WHAT YOU SHOULD DO
In the data below, find the line with "### 加利福尼亚州千橡市——在加利福尼亚州发生暴力事件后的几个小时内，一名单独的袭击者杀死了 12" and output it along with every later line, exactly, but not the pictures.

DATASET
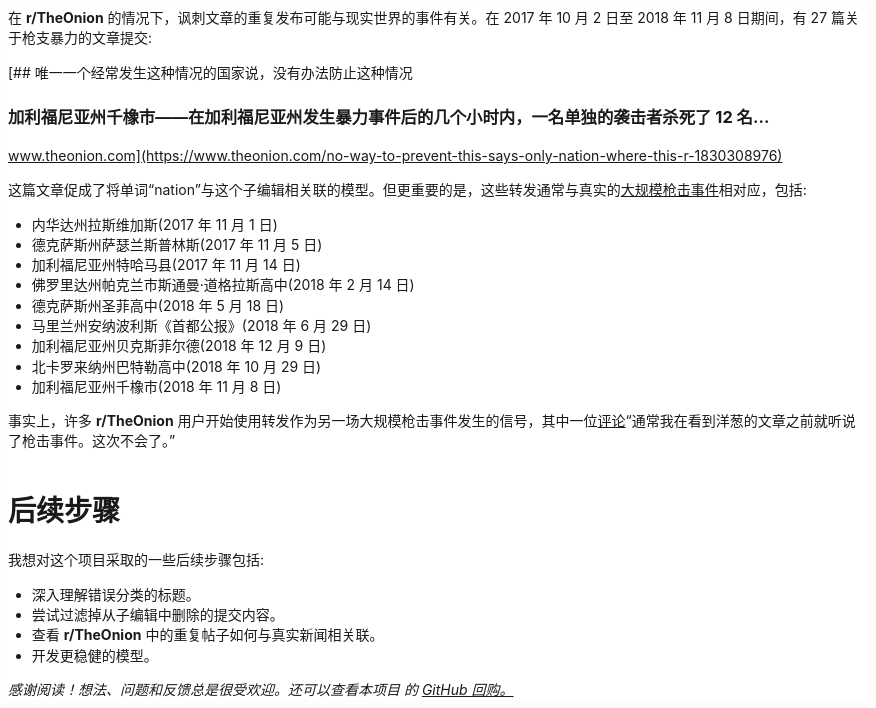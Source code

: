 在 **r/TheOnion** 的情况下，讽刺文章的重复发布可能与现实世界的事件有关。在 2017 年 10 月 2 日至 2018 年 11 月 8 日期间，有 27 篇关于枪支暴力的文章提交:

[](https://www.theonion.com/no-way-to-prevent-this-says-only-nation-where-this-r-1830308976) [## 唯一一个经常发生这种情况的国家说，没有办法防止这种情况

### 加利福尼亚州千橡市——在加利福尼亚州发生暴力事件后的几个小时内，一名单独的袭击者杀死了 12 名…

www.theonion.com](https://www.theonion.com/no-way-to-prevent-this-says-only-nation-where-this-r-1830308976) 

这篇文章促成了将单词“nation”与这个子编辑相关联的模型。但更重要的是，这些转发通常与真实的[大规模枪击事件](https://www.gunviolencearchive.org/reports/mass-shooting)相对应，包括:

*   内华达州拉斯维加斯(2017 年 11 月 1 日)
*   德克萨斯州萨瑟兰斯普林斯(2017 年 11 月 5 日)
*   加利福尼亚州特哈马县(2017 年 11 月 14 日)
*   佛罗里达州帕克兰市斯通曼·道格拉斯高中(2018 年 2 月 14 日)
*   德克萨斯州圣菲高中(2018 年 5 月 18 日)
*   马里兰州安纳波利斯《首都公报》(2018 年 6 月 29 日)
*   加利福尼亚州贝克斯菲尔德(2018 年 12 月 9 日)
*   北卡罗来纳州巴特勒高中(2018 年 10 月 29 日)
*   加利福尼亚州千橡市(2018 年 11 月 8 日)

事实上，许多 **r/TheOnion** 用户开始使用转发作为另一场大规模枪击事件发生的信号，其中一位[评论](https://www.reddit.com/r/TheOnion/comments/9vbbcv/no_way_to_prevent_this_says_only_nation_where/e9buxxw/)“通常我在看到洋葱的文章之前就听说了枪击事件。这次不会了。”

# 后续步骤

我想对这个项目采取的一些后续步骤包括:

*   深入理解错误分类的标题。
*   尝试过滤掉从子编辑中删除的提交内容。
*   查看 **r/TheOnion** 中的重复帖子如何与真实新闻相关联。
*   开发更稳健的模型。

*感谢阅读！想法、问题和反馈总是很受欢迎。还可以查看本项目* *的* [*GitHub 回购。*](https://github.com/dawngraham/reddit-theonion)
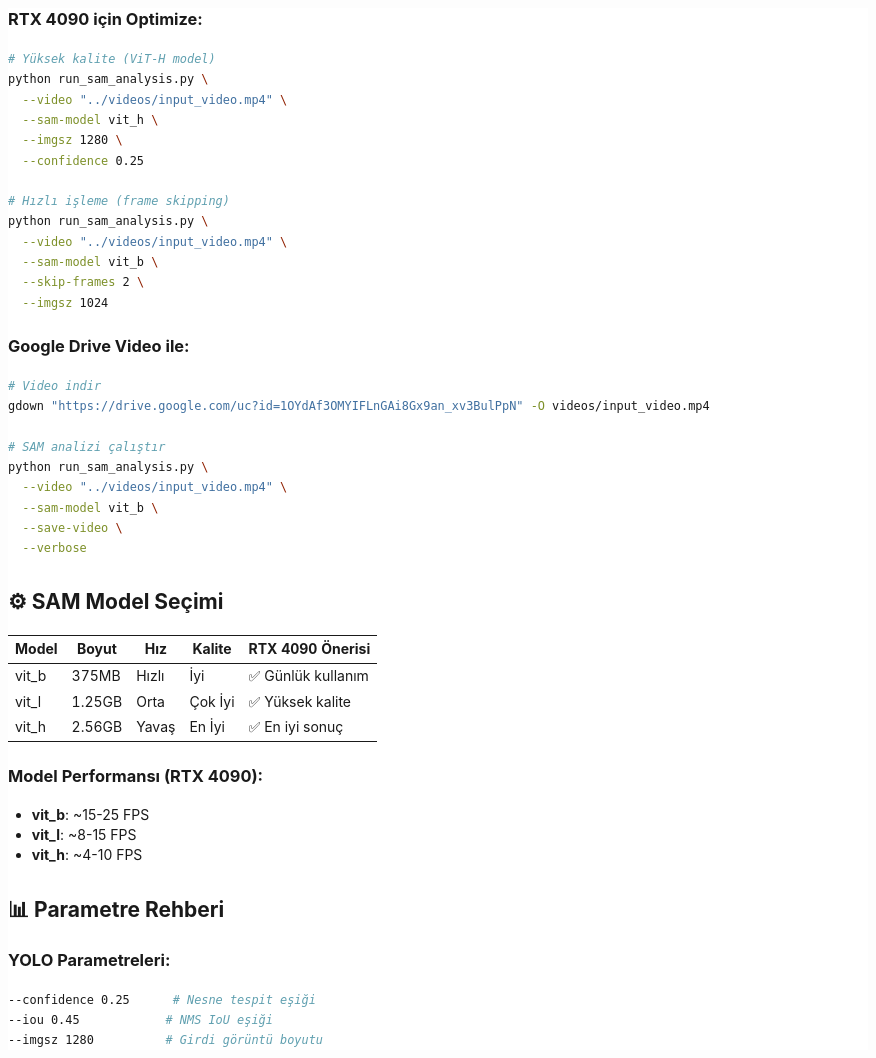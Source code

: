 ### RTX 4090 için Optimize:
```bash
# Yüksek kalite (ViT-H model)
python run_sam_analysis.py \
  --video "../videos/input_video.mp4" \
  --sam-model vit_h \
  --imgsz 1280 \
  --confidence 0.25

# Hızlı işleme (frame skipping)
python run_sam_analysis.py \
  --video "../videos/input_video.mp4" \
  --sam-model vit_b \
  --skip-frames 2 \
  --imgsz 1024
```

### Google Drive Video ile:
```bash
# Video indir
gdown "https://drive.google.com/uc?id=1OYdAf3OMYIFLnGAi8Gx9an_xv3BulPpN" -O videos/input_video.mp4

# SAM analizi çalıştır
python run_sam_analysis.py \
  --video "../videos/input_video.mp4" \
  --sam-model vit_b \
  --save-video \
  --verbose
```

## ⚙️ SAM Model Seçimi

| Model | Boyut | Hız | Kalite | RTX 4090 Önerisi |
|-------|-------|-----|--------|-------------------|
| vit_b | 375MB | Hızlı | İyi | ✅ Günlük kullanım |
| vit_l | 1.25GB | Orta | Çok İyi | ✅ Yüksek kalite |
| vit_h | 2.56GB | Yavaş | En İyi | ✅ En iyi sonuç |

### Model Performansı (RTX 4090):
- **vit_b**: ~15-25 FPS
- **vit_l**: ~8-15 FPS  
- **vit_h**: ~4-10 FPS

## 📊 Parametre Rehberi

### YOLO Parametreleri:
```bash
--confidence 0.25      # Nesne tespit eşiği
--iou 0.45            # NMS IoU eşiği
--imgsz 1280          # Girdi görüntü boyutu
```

EXERCISE OUTPUT
### 加利福尼亚州千橡市——在加利福尼亚州发生暴力事件后的几个小时内，一名单独的袭击者杀死了 12 名…

www.theonion.com](https://www.theonion.com/no-way-to-prevent-this-says-only-nation-where-this-r-1830308976) 

这篇文章促成了将单词“nation”与这个子编辑相关联的模型。但更重要的是，这些转发通常与真实的[大规模枪击事件](https://www.gunviolencearchive.org/reports/mass-shooting)相对应，包括:

*   内华达州拉斯维加斯(2017 年 11 月 1 日)
*   德克萨斯州萨瑟兰斯普林斯(2017 年 11 月 5 日)
*   加利福尼亚州特哈马县(2017 年 11 月 14 日)
*   佛罗里达州帕克兰市斯通曼·道格拉斯高中(2018 年 2 月 14 日)
*   德克萨斯州圣菲高中(2018 年 5 月 18 日)
*   马里兰州安纳波利斯《首都公报》(2018 年 6 月 29 日)
*   加利福尼亚州贝克斯菲尔德(2018 年 12 月 9 日)
*   北卡罗来纳州巴特勒高中(2018 年 10 月 29 日)
*   加利福尼亚州千橡市(2018 年 11 月 8 日)

事实上，许多 **r/TheOnion** 用户开始使用转发作为另一场大规模枪击事件发生的信号，其中一位[评论](https://www.reddit.com/r/TheOnion/comments/9vbbcv/no_way_to_prevent_this_says_only_nation_where/e9buxxw/)“通常我在看到洋葱的文章之前就听说了枪击事件。这次不会了。”

# 后续步骤

我想对这个项目采取的一些后续步骤包括:

*   深入理解错误分类的标题。
*   尝试过滤掉从子编辑中删除的提交内容。
*   查看 **r/TheOnion** 中的重复帖子如何与真实新闻相关联。
*   开发更稳健的模型。

*感谢阅读！想法、问题和反馈总是很受欢迎。还可以查看本项目* *的* [*GitHub 回购。*](https://github.com/dawngraham/reddit-theonion)
Source code

: ### RTX 4090 için Optimize:
```bash
# Yüksek kalite (ViT-H model)
python run_sam_analysis.py \
  --video "../videos/input_video.mp4" \
  --sam-model vit_h \
  --imgsz 1280 \
  --confidence 0.25

# Hızlı işleme (frame skipping)
python run_sam_analysis.py \
  --video "../videos/input_video.mp4" \
  --sam-model vit_b \
  --skip-frames 2 \
  --imgsz 1024
```

### Google Drive Video ile:
```bash
# Video indir
gdown "https://drive.google.com/uc?id=1OYdAf3OMYIFLnGAi8Gx9an_xv3BulPpN" -O videos/input_video.mp4

# SAM analizi çalıştır
python run_sam_analysis.py \
  --video "../videos/input_video.mp4" \
  --sam-model vit_b \
  --save-video \
  --verbose
```

## ⚙️ SAM Model Seçimi

| Model | Boyut | Hız | Kalite | RTX 4090 Önerisi |
|-------|-------|-----|--------|-------------------|
| vit_b | 375MB | Hızlı | İyi | ✅ Günlük kullanım |
| vit_l | 1.25GB | Orta | Çok İyi | ✅ Yüksek kalite |
| vit_h | 2.56GB | Yavaş | En İyi | ✅ En iyi sonuç |

### Model Performansı (RTX 4090):
- **vit_b**: ~15-25 FPS
- **vit_l**: ~8-15 FPS  
- **vit_h**: ~4-10 FPS

## 📊 Parametre Rehberi

### YOLO Parametreleri:
```bash
--confidence 0.25      # Nesne tespit eşiği
--iou 0.45            # NMS IoU eşiği
--imgsz 1280          # Girdi görüntü boyutu
```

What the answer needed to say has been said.